Why the name of the array, the address of the array and the value of the array are all the same?

Question

This is a bidimensional array. I understand that the name of the array points to the first element in the array, that is &array[0][0]. But when I try to print, the name of the array, the address of the array and the value of the array are all the same.

#include <stdio.h>
int main(void)
{
    int array[4][2]={1,2,3,4,5,6,7,8};
    printf("%d    %d\n",
           &array[0][0], array[0][0]);
    printf("%d    %d    %d    %d\n",
           array, &array, *array, **array);
}

OUTPUT

2686704    1
2686704    2686704    2686704    1

Answer 1

In your code (corrected):

#include <stdio.h>
int main(void)
{
    int array[4][2] = {1,2,3,4,5,6,7,8};
    printf("%p    %d\n",
           (void *) &array[0][0], array[0][0]);
    printf("%p    %p    %p    %d\n",
           (void *) array, (void *) &array, (void *) *array, **array);
}

in the last printf() call:

• array is a two-dimensional array of int, but in this context the name of an array decays to a pointer to its first element. Its first element is array[0], not array[0][0], as evidenced by the fact that:

  int * p = array;
  

  should give you a warning, while:

  int (*p)[2] = array;
  

  should not.

  Because of the way arrays are laid out in memory it is, however, also true that the address of array is the same as the address of array[0] which is the same as the address of array[0][0].

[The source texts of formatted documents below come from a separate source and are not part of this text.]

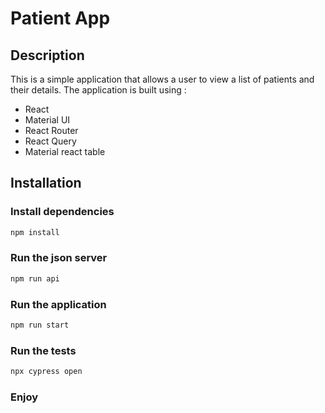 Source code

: # Patient App

## Description

This is a simple application that allows a user to view a list of patients and their details. The application is built
using :

- React
- Material UI
- React Router
- React Query
- Material react table

## Installation

### Install dependencies

```bash
npm install
```

### Run the json server

```bash
npm run api
```

### Run the application

```bash
npm run start
```

### Run the tests

```bash
npx cypress open
```

### Enjoy
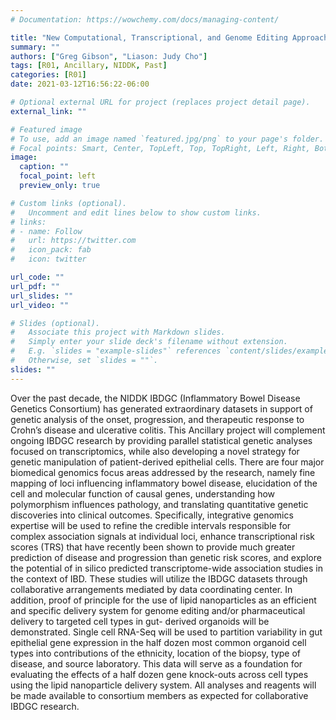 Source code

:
 ```yaml
---
# Documentation: https://wowchemy.com/docs/managing-content/

title: "New Computational, Transcriptional, and Genome Editing Approaches to the Biology of Inflammatory Bowel Disease"
summary: ""
authors: ["Greg Gibson", "Liason: Judy Cho"]
tags: [R01, Ancillary, NIDDK, Past]
categories: [R01]
date: 2021-03-12T16:56:22-06:00

# Optional external URL for project (replaces project detail page).
external_link: ""

# Featured image
# To use, add an image named `featured.jpg/png` to your page's folder.
# Focal points: Smart, Center, TopLeft, Top, TopRight, Left, Right, BottomLeft, Bottom, BottomRight.
image:
  caption: ""
  focal_point: left
  preview_only: true

# Custom links (optional).
#   Uncomment and edit lines below to show custom links.
# links:
# - name: Follow
#   url: https://twitter.com
#   icon_pack: fab
#   icon: twitter

url_code: ""
url_pdf: ""
url_slides: ""
url_video: ""

# Slides (optional).
#   Associate this project with Markdown slides.
#   Simply enter your slide deck's filename without extension.
#   E.g. `slides = "example-slides"` references `content/slides/example-slides.md`.
#   Otherwise, set `slides = ""`.
slides: ""
---
```


Over the past decade, the NIDDK IBDGC (Inflammatory Bowel Disease Genetics Consortium) has generated extraordinary datasets in support of genetic analysis of the onset, progression, and therapeutic response to Crohn’s disease and ulcerative colitis. This Ancillary project will complement ongoing IBDGC research by providing parallel statistical genetic analyses focused on transcriptomics, while also developing a novel strategy for genetic manipulation of patient-derived epithelial cells. There are four major biomedical genomics focus areas addressed by the research, namely fine mapping of loci influencing inflammatory bowel disease, elucidation of the cell and molecular function of causal genes, understanding how polymorphism influences pathology, and translating quantitative genetic discoveries into clinical outcomes. Specifically, integrative genomics expertise will be used to refine the credible intervals responsible for complex association signals at individual loci, enhance transcriptional risk scores (TRS) that have recently been shown to provide much greater prediction of disease and progression than genetic risk scores, and explore the potential of in silico predicted transcriptome-wide association studies in the context of IBD. These studies will utilize the IBDGC datasets through collaborative arrangements mediated by data coordinating center. In addition, proof of principle for the use of lipid nanoparticles as an efficient and specific delivery system for genome editing and/or pharmaceutical delivery to targeted cell types in gut- derived organoids will be demonstrated. Single cell RNA-Seq will be used to partition variability in gut epithelial gene expression in the half dozen most common organoid cell types into contributions of the ethnicity, location of the biopsy, type of disease, and source laboratory. This data will serve as a foundation for evaluating the effects of a half dozen gene knock-outs across cell types using the lipid nanoparticle delivery system. All analyses and reagents will be made available to consortium members as expected for collaborative IBDGC research.
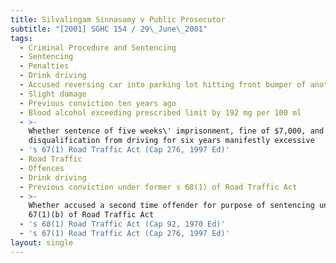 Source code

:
 ```yaml
---
title: Silvalingam Sinnasamy v Public Prosecutor
subtitle: "[2001] SGHC 154 / 29\_June\_2001"
tags:
  - Criminal Procedure and Sentencing
  - Sentencing
  - Penalties
  - Drink driving
  - Accused reversing car into parking lot hitting front bumper of another car
  - Slight damage
  - Previous conviction ten years ago
  - Blood alcohol exceeding prescribed limit by 192 mg per 100 ml
  - >-
    Whether sentence of five weeks\' imprisonment, fine of $7,000, and
    disqualification from driving for six years manifestly excessive
  - 's 67(1) Road Traffic Act (Cap 276, 1997 Ed)'
  - Road Traffic
  - Offences
  - Drink driving
  - Previous conviction under former s 68(1) of Road Traffic Act
  - >-
    Whether accused a second time offender for purpose of sentencing under s
    67(1)(b) of Road Traffic Act
  - 's 68(1) Road Traffic Act (Cap 92, 1970 Ed)'
  - 's 67(1) Road Traffic Act (Cap 276, 1997 Ed)'
layout: single
---
```


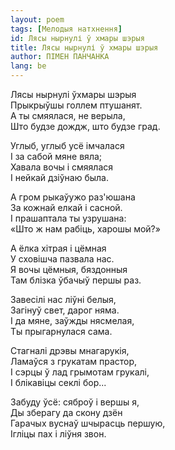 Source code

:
 ```yaml
---
layout: poem
tags: [Мелодыя натхнення]
id: Лясы нырнулі ў хмары шэрыя
title: Лясы нырнулі ў хмары шэрыя
author: ПІМЕН ПАНЧАНКА
lang: be
---
```


Лясы нырнулі ўхмары шэрыя  
Прыкрыўшы голлем птушанят.  
А ты смяялася, не верыла,  
Што будзе дождж, што будзе град.  

Углыб, углыб усё імчалася  
I за сабой мяне вяла;  
Хавала вочы і смяялася  
I нейкай дзіўнаю была.  

А гром рыкаўужо раз'юшана  
За кожнай елкай і сасной.  
I прашаптала ты узрушана:  
«Што ж нам рабіць, харошы мой?»  

А ёлка хітрая і цёмная  
У сховішча пазвала нас.  
Я вочы цёмныя, бяздонныя  
Там блізка ўбачыў першы раз.  

Завесілі нас ліўні белыя,  
Загінуў свет, дарог няма.  
I да мяне, заўжды нясмелая,  
Ты прыгарнулася сама.  

Стагналі дрэвы мнагарукія,  
Ламаўся з грукатам прастор,  
I сэрцы ў лад грымотам грукалі,  
I блікавіцы секлі бор...  

Забуду ўсё: сяброў і вершы я,  
Ды зберагу да скону дзён  
Гарачых вуснаў шчырасць першую,  
Ігліцы пах і ліўня звон.   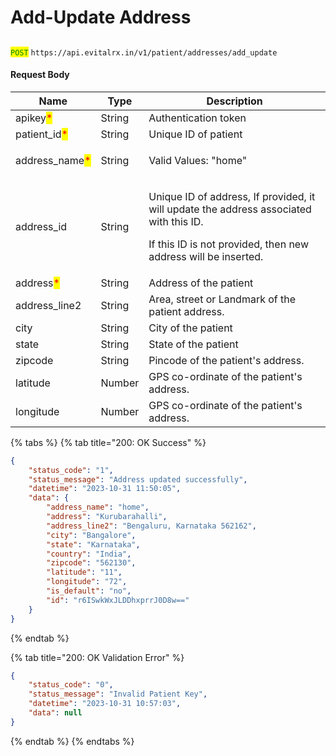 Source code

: # Add-Update Address

## &#x20;&#x20;

<mark style="color:green;">`POST`</mark> `https://api.evitalrx.in/v1/patient/addresses/add_update`

#### Request Body

| Name                                            | Type   | Description                                                                                                                                                                 |
| ----------------------------------------------- | ------ | --------------------------------------------------------------------------------------------------------------------------------------------------------------------------- |
| apikey<mark style="color:red;">\*</mark>        | String | Authentication token                                                                                                                                                        |
| patient\_id<mark style="color:red;">\*</mark>   | String | Unique ID of patient                                                                                                                                                        |
| address\_name<mark style="color:red;">\*</mark> | String | <p>Valid Values: "home" | "work" </p><p></p><p>Address type</p><p></p>                                                                                                      |
| address\_id                                     | String | <p>Unique ID of address, If provided, it will update the address associated with this ID. </p><p></p><p>If this ID is not provided, then new address will be inserted. </p> |
| address<mark style="color:red;">\*</mark>       | String | Address of the patient                                                                                                                                                      |
| address\_line2                                  | String | Area, street or Landmark of the patient address.                                                                                                                            |
| city                                            | String | City of the patient                                                                                                                                                         |
| state                                           | String | State of the patient                                                                                                                                                        |
| zipcode                                         | String | Pincode of the patient's address.                                                                                                                                           |
| latitude                                        | Number | GPS co-ordinate of the patient's address.                                                                                                                                   |
| longitude                                       | Number | GPS co-ordinate of the patient's address.                                                                                                                                   |

{% tabs %}
{% tab title="200: OK Success" %}
```json
{
    "status_code": "1",
    "status_message": "Address updated successfully",
    "datetime": "2023-10-31 11:50:05",
    "data": {
        "address_name": "home",
        "address": "Kurubarahalli",
        "address_line2": "Bengaluru, Karnataka 562162",
        "city": "Bangalore",
        "state": "Karnataka",
        "country": "India",
        "zipcode": "562130",
        "latitude": "11",
        "longitude": "72",
        "is_default": "no",
        "id": "r6ISwkWxJLDDhxprrJ0D8w=="
    }
}
```
{% endtab %}

{% tab title="200: OK Validation Error" %}
```json
{
    "status_code": "0",
    "status_message": "Invalid Patient Key",
    "datetime": "2023-10-31 10:57:03",
    "data": null
}
```
{% endtab %}
{% endtabs %}


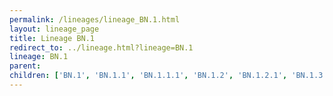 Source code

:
 ```yaml
---
permalink: /lineages/lineage_BN.1.html
layout: lineage_page
title: Lineage BN.1
redirect_to: ../lineage.html?lineage=BN.1
lineage: BN.1
parent: 
children: ['BN.1', 'BN.1.1', 'BN.1.1.1', 'BN.1.2', 'BN.1.2.1', 'BN.1.3', 'BN.1.3.1', 'BN.1.3.2', 'BN.1.3.3', 'BN.1.3.4', 'BN.1.3.5', 'BN.1.4', 'BN.1.4.1', 'BN.1.5', 'BN.1.5.1', 'BN.1.6', 'BN.1.7', 'BN.1.8', 'BN.1.9', 'BN.1.10', 'BN.1.11']
---
```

• &array is the address of the array, which is the same as the address of its first element...and so on.

• *array is equivalent to array[0]. The type of array[0] is array of int of size 2. Since array[0] is itself an array, it also here decays into a pointer to its first element, which as explained is the same address as &array, and the same address array decays to, here.

• **array is equivalent to array[0][0] which, finally, is an actual int, not an array, and therefore doesn't decay to any kind of address, it's just the value 1.

That's why the first three expressions all evaluate to the same address.

Note that %p is for pointers, and because printf() is a variadic function, the compiler cannot implicitly convert your pointers to void * like it normally would, because it doesn't know printf() is expecting a void * for a %p specifier, so you should explicitly cast them to void *. In reality, you'll probably be looking a long time to find a modern desktop computer where void *, int *, int (*)[2], and int (*)[4][2] don't have the exact same representation, but being correct is better than not being correct.

Answer 2

You do not have a pointer variable. It is an array (expression), which is internally converted into the address of the first element in most contexts.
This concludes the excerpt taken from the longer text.